The problem: Take from the records below each line that holds "title".

Source texts of formatted documents:
···
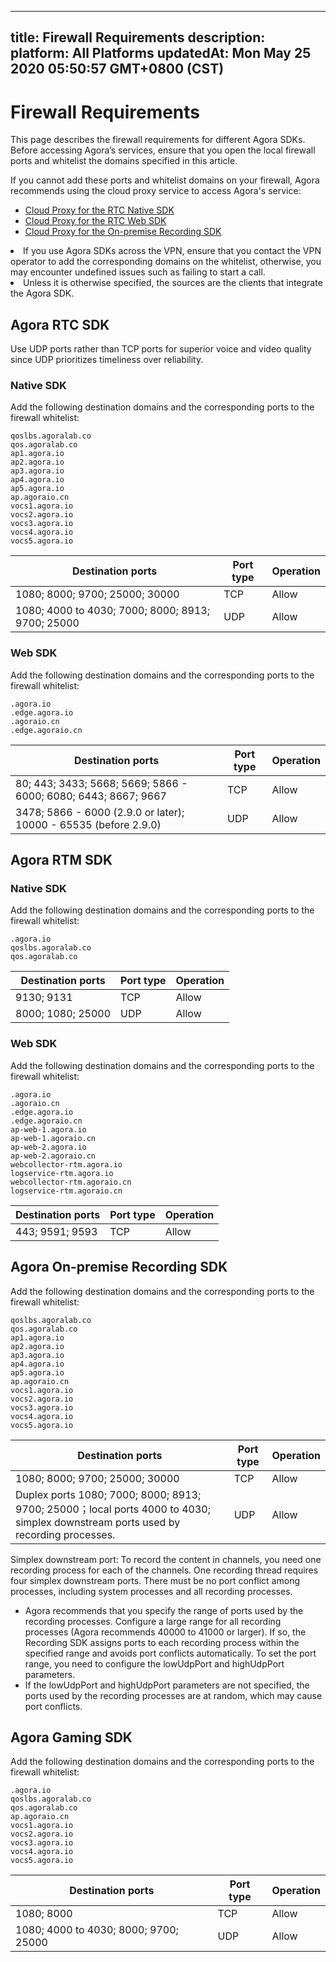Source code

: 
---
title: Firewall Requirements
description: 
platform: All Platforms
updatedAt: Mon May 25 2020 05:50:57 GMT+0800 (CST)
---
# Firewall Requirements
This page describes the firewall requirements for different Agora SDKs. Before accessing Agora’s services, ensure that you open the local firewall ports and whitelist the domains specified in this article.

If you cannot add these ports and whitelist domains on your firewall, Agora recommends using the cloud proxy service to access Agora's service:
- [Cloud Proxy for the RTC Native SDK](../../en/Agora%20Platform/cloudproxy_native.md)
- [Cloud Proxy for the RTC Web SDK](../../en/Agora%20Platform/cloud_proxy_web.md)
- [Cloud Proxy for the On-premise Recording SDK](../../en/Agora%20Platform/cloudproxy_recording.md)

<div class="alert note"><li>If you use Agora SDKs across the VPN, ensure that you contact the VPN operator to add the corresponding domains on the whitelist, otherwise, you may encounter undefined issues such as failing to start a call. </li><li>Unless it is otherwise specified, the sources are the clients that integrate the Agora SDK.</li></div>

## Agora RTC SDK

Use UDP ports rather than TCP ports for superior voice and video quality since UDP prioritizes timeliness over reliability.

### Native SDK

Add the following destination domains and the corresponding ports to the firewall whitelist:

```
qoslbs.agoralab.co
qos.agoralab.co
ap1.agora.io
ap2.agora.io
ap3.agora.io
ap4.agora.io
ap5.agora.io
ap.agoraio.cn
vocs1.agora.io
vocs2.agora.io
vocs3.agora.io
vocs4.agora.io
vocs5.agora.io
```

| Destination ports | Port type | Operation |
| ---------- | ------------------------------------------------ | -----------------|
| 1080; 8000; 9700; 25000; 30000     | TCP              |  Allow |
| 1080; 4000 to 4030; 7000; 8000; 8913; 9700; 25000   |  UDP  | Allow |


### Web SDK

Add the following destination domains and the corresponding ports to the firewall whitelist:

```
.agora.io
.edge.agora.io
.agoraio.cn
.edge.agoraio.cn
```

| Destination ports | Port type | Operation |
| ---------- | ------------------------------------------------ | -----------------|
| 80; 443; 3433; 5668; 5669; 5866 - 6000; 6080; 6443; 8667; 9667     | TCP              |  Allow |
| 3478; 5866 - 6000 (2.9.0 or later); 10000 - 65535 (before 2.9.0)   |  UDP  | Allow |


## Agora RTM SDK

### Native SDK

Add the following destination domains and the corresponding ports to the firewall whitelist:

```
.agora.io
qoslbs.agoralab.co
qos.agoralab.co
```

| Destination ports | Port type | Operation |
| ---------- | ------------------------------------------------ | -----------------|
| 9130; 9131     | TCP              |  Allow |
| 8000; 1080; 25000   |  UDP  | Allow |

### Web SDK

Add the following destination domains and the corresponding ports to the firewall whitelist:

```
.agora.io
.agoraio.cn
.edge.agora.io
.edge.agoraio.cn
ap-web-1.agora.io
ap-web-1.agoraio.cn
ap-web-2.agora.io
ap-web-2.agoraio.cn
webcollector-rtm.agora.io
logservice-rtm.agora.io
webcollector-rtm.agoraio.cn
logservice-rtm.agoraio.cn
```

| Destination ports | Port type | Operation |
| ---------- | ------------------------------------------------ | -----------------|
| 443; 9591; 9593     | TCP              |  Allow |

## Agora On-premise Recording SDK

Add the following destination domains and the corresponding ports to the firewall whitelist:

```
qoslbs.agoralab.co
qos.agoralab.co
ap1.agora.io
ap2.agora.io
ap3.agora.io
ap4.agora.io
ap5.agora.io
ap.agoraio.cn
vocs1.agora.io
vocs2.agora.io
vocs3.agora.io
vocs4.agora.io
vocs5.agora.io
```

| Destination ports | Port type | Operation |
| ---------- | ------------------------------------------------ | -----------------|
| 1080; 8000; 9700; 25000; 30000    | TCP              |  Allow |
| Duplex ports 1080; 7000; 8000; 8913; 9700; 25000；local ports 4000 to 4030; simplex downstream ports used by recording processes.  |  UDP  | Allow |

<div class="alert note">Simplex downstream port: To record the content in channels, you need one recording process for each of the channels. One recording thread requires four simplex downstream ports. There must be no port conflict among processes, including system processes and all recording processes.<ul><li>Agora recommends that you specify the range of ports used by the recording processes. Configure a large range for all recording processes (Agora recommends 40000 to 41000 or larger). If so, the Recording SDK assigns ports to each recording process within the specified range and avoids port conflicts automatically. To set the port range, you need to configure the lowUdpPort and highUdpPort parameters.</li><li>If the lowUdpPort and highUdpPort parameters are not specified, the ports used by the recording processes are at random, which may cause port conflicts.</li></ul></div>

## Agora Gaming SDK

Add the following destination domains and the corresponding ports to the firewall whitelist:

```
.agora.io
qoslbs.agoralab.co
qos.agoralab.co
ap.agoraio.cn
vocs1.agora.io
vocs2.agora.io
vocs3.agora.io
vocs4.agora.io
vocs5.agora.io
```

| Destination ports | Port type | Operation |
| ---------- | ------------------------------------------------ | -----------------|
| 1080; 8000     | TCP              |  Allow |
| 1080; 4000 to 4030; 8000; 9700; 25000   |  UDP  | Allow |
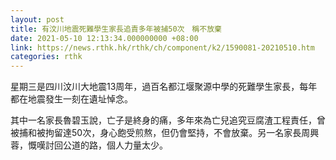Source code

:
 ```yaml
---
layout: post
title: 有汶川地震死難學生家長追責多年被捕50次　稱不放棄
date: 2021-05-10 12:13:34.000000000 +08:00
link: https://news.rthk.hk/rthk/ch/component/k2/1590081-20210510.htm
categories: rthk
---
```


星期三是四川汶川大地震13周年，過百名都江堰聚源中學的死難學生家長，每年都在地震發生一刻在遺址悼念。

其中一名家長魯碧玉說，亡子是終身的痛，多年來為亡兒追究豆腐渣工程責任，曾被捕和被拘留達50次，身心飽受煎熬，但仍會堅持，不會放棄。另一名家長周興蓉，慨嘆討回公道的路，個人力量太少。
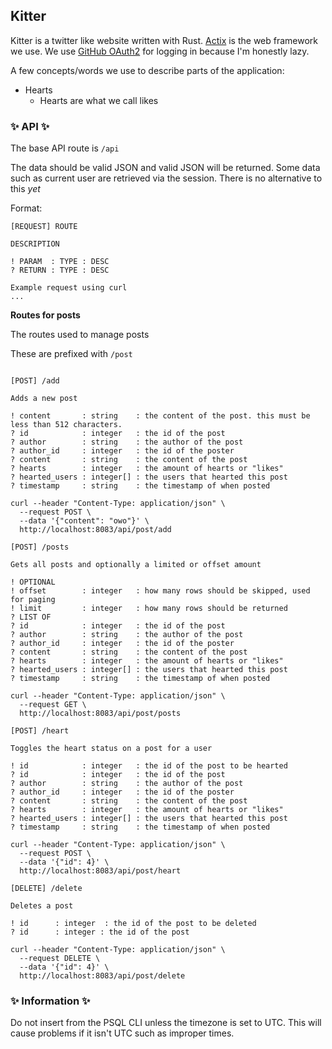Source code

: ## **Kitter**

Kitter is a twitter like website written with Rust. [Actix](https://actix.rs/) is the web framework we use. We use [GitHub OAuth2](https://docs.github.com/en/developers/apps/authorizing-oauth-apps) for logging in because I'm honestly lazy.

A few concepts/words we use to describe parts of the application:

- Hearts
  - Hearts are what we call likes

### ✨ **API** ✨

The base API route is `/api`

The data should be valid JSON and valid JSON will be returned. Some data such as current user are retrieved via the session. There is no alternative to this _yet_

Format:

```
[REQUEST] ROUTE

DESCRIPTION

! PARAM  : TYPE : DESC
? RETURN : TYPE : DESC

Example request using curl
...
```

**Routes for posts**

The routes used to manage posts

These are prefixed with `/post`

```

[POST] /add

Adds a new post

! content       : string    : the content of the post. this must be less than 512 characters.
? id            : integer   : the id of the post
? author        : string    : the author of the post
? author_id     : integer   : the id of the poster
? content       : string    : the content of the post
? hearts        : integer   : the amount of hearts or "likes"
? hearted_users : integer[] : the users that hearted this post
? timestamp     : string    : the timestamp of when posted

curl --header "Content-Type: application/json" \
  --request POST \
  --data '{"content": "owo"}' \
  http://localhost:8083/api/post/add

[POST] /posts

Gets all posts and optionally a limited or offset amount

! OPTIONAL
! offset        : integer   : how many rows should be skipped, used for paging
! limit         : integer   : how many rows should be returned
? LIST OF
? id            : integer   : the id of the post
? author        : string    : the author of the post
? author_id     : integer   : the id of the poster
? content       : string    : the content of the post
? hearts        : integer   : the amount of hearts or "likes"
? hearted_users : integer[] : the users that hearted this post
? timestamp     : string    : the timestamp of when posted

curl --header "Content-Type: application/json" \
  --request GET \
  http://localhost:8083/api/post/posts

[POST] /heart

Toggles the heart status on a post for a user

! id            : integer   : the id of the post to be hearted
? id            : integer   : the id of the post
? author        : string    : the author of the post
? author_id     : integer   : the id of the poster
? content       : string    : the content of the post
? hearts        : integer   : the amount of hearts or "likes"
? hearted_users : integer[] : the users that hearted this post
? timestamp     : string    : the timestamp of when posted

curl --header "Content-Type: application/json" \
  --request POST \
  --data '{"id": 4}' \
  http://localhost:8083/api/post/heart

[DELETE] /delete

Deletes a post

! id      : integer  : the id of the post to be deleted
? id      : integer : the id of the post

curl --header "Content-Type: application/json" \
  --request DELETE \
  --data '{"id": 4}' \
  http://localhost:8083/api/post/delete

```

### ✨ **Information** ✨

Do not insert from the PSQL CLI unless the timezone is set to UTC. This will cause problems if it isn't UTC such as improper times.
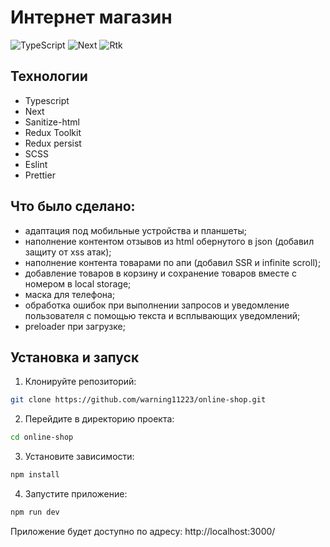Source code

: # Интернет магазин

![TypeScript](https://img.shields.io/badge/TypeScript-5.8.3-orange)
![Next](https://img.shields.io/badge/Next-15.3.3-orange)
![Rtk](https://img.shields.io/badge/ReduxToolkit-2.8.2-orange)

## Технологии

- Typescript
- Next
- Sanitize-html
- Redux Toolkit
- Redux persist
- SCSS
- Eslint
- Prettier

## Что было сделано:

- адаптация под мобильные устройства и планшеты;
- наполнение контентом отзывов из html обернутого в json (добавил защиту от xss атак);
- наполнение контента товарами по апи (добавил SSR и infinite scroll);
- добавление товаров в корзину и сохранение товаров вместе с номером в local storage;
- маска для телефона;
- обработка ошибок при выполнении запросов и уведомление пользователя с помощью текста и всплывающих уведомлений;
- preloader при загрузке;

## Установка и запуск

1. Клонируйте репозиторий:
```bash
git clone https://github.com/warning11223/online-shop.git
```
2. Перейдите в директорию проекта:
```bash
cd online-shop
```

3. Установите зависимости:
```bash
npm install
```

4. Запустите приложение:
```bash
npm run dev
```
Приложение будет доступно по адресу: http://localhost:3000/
···
Task answer:
title: Firewall Requirements
title: 有汶川地震死難學生家長追責多年被捕50次　稱不放棄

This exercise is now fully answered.